O abaixo-assinado Vai
tershortinho sim, feito por alunas do tradicional Colégio Anchieta, em Porto
Alegre, fez verão na mídia aqui do sul durante toda a última semana. No manifesto que acompanha a petição – que já conta com mais de 20 mil apoiadores
– as gurias exigem que algumas regras do vestuário sejam alteradas pela escola.
Criada por alunas do ensino médio e acompanhada por uma carta aberta aos
coordenadores e diretores da instituição, a ação tipicamente feminista deixou
muita gente confusa.
No comovente manifesto, meninas
entre 13 e 18 anos exigem que a escola se ocupe de ensinar respeito em vez de
ditar o que elas podem ou não vestir, explicam que regulações acerca da
indumentária feminina reforçam a ideia de que assediar é da natureza do homem,
e pedem que a escola abandone a mentalidade de que cabe às mulheres a prevenção
da violência sexual.
"Ao invés de humilhar
meninas pelos seus corpos, ensinem os meninos que elas não são objetos
sexuais", diz o manifesto.
O argumento feminista aqui é
simples: abaixo o controle dos corpos das mulheres – controle que,
historicamente, se manifesta com força na seara das modas. Em O Segundo Sexo
(1949), Simone de Beauvoir relata como as roupas podem ser ferramentas da
opressão das mulheres, mas é bom lembrar que o foco da crítica feminista é o
machismo, more ele na diferença salarial, na pouca representatividade política,
em alguma vestimenta específica... ou em sua proibição.
Assim, as reivindicações das
alunas têm pouco a ver com a peça de roupa própria, e mais com o que ela
representa: as proibições impostas exclusivamente às mulheres.
Uma das formas com que a
sociedade julga as mulheres, em suas sexualidades, é por meio de roupas – e a
imagem acima ilustra isso muito bem. Quando não problematizamos este péssimo
hábito, quando atrelamos o uso de certas roupas a uma suposta disponibilidade
sexual, torna-se plausível que o comprimento de uma saia acabe por denotar o
caráter sexual de quem a usa.
E é justamente para desarticular
o pensamento machista de que as roupas que as mulheres usam indicam
disponibilidade sexual que proibições como a do shortinho devem ser
problematizadas.
Proibir ou incentivar o uso de
certas roupas em certas ocasiões é prática compreensível, e assim como os
escritórios estão cheios de gravatas, nas igrejas os ombros devem ficar
cobertos. Mas uma coisa é adequação institucional, outra coisa é a imposição de
valores misóginos disfarçada de adequação institucional.

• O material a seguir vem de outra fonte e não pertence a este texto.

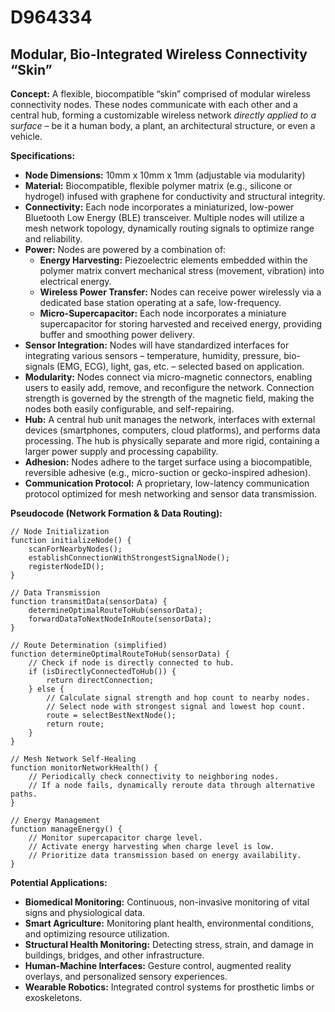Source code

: # D964334

## Modular, Bio-Integrated Wireless Connectivity “Skin”

**Concept:** A flexible, biocompatible “skin” comprised of modular wireless connectivity nodes. These nodes communicate with each other and a central hub, forming a customizable wireless network *directly applied to a surface* – be it a human body, a plant, an architectural structure, or even a vehicle.

**Specifications:**

*   **Node Dimensions:** 10mm x 10mm x 1mm (adjustable via modularity)
*   **Material:** Biocompatible, flexible polymer matrix (e.g., silicone or hydrogel) infused with graphene for conductivity and structural integrity.
*   **Connectivity:** Each node incorporates a miniaturized, low-power Bluetooth Low Energy (BLE) transceiver.  Multiple nodes will utilize a mesh network topology, dynamically routing signals to optimize range and reliability.
*   **Power:**  Nodes are powered by a combination of:
    *   **Energy Harvesting:** Piezoelectric elements embedded within the polymer matrix convert mechanical stress (movement, vibration) into electrical energy.
    *   **Wireless Power Transfer:**  Nodes can receive power wirelessly via a dedicated base station operating at a safe, low-frequency.
    *   **Micro-Supercapacitor:** Each node incorporates a miniature supercapacitor for storing harvested and received energy, providing buffer and smoothing power delivery.
*   **Sensor Integration:** Nodes will have standardized interfaces for integrating various sensors – temperature, humidity, pressure, bio-signals (EMG, ECG), light, gas, etc. – selected based on application.
*   **Modularity:** Nodes connect via micro-magnetic connectors, enabling users to easily add, remove, and reconfigure the network. Connection strength is governed by the strength of the magnetic field, making the nodes both easily configurable, and self-repairing.
*   **Hub:** A central hub unit manages the network, interfaces with external devices (smartphones, computers, cloud platforms), and performs data processing. The hub is physically separate and more rigid, containing a larger power supply and processing capability.
*   **Adhesion:** Nodes adhere to the target surface using a biocompatible, reversible adhesive (e.g., micro-suction or gecko-inspired adhesion).
*   **Communication Protocol:** A proprietary, low-latency communication protocol optimized for mesh networking and sensor data transmission.

**Pseudocode (Network Formation & Data Routing):**

```
// Node Initialization
function initializeNode() {
    scanForNearbyNodes();
    establishConnectionWithStrongestSignalNode();
    registerNodeID();
}

// Data Transmission
function transmitData(sensorData) {
    determineOptimalRouteToHub(sensorData);
    forwardDataToNextNodeInRoute(sensorData);
}

// Route Determination (simplified)
function determineOptimalRouteToHub(sensorData) {
    // Check if node is directly connected to hub.
    if (isDirectlyConnectedToHub()) {
        return directConnection;
    } else {
        // Calculate signal strength and hop count to nearby nodes.
        // Select node with strongest signal and lowest hop count.
        route = selectBestNextNode();
        return route;
    }
}

// Mesh Network Self-Healing
function monitorNetworkHealth() {
    // Periodically check connectivity to neighboring nodes.
    // If a node fails, dynamically reroute data through alternative paths.
}

// Energy Management
function manageEnergy() {
    // Monitor supercapacitor charge level.
    // Activate energy harvesting when charge level is low.
    // Prioritize data transmission based on energy availability.
}
```

**Potential Applications:**

*   **Biomedical Monitoring:** Continuous, non-invasive monitoring of vital signs and physiological data.
*   **Smart Agriculture:** Monitoring plant health, environmental conditions, and optimizing resource utilization.
*   **Structural Health Monitoring:** Detecting stress, strain, and damage in buildings, bridges, and other infrastructure.
*   **Human-Machine Interfaces:**  Gesture control, augmented reality overlays, and personalized sensory experiences.
*   **Wearable Robotics:** Integrated control systems for prosthetic limbs or exoskeletons.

Normas de boa conduta têm valor,
evidentemente – mas note como os manuais nunca impõem proibições que tolhem a
autonomia corporal dos homens para protegê-los de assédio das mulheres.

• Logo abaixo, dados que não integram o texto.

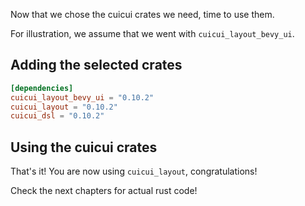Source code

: Now that we chose the cuicui crates we need, time to use them.

For illustration, we assume that we went with `cuicui_layout_bevy_ui`.

## Adding the selected crates

```toml
[dependencies]
cuicui_layout_bevy_ui = "0.10.2"
cuicui_layout = "0.10.2"
cuicui_dsl = "0.10.2"
```

## Using the cuicui crates

That's it! You are now using `cuicui_layout`, congratulations!

Check the next chapters for actual rust code!
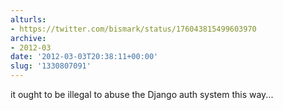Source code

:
 ```yaml
---
alturls:
- https://twitter.com/bismark/status/176043815499603970
archive:
- 2012-03
date: '2012-03-03T20:38:11+00:00'
slug: '1330807091'
---
```


it ought to be illegal to abuse the Django auth system this way...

O polêmico shortinho é uma peça
de roupa, um objeto inanimado e isento de significação inerente. No entanto, é
uma peça cujo design é atrelado à objetificação dos corpos femininos (o short
afinal deixa pernocas e, em alguns casos, bundinhas de fora), e foi aí que a
confusão se deu – como é que justamente um short curtinho pode servir de pauta
para uma petição feminista que propõe que paremos de objetificar os corpos
femininos?
Bem-vindos ao pensamento
feminista, cujo projeto enfrenta dilemas como este diariamente. O shortinho
pode ser ou não ser um significante da objetificação de corpos, mas sua
proibição certamente significa controle de sexualidade.

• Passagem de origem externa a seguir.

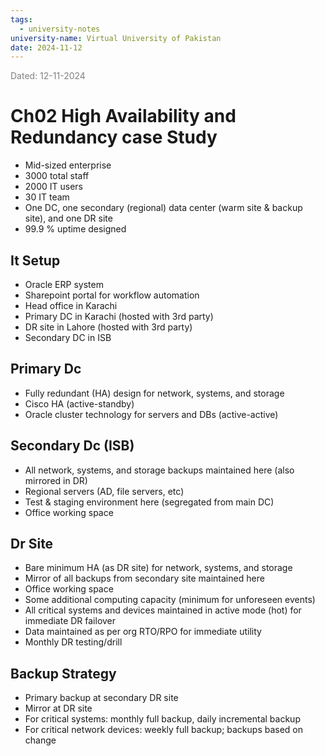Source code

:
 ```yaml
---
tags:
  - university-notes
university-name: Virtual University of Pakistan
date: 2024-11-12
---
```


<span style="color: gray;">Dated: 12-11-2024</span>

# Ch02 High Availability and Redundancy case Study

- Mid-sized enterprise
- 3000 total staff
- 2000 IT users
- 30 IT team
- One DC, one secondary (regional) data center (warm site & backup site), and one DR site
- 99.9 % uptime designed

## It Setup

- Oracle ERP system
- Sharepoint portal for workflow automation
- Head office in Karachi
- Primary DC in Karachi (hosted with 3rd party)
- DR site in Lahore (hosted with 3rd party)
- Secondary DC in ISB

## Primary Dc

- Fully redundant (HA) design for network, systems, and storage
- Cisco HA (active-standby)
- Oracle cluster technology for servers and DBs (active-active)

## Secondary Dc (ISB)

- All network, systems, and storage backups maintained here (also mirrored in DR)
- Regional servers (AD, file servers, etc)
- Test & staging environment here (segregated from main DC)
- Office working space

## Dr Site

- Bare minimum HA (as DR site) for network, systems, and storage
- Mirror of all backups from secondary site maintained here
- Office working space
- Some additional computing capacity (minimum for unforeseen events)
- All critical systems and devices maintained in active mode (hot) for immediate DR failover
- Data maintained as per org RTO/RPO for immediate utility
- Monthly DR testing/drill

## Backup Strategy

- Primary backup at secondary DR site
- Mirror at DR site
- For critical systems: monthly full backup, daily incremental backup
- For critical network devices: weekly full backup; backups based on change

E a proibição, que é exclusiva
para as meninas, só existe por causa de uma suposta falta de controle da
sexualidade masculina. Parece justo? Não. E não é. Por isso que esta petição é
tão significativa. O manifesto não é pelo direito de usar uma roupa X, mas pelo
direito de usar esta roupa sabendo que a responsabilidade pelo que ela
supostamente provocaria nos rapazes é dos rapazes.
A confusão acerca desta petição
tem origem na falta de entendimento a respeito do argumento central do
feminismo, que é a erradicação da opressão das mulheres em todas as suas formas
– o que, necessariamente, exige que os homens tomem responsabilidade por suas
ações ao invés de culpar as mulheres quando eles “perdem o controle”.
Raramente as objeções que fazemos
dizem respeito apenas aos objetos que aparecem como foco das nossas demandas.
Assim, a campanha #vaitershortinhosim não é apenas sobre o direito de usar ou
não shortinho na escola, mas também serve para promover a autonomia corporal de
todas nós, e para que os homens sejam educados a respeitá-la.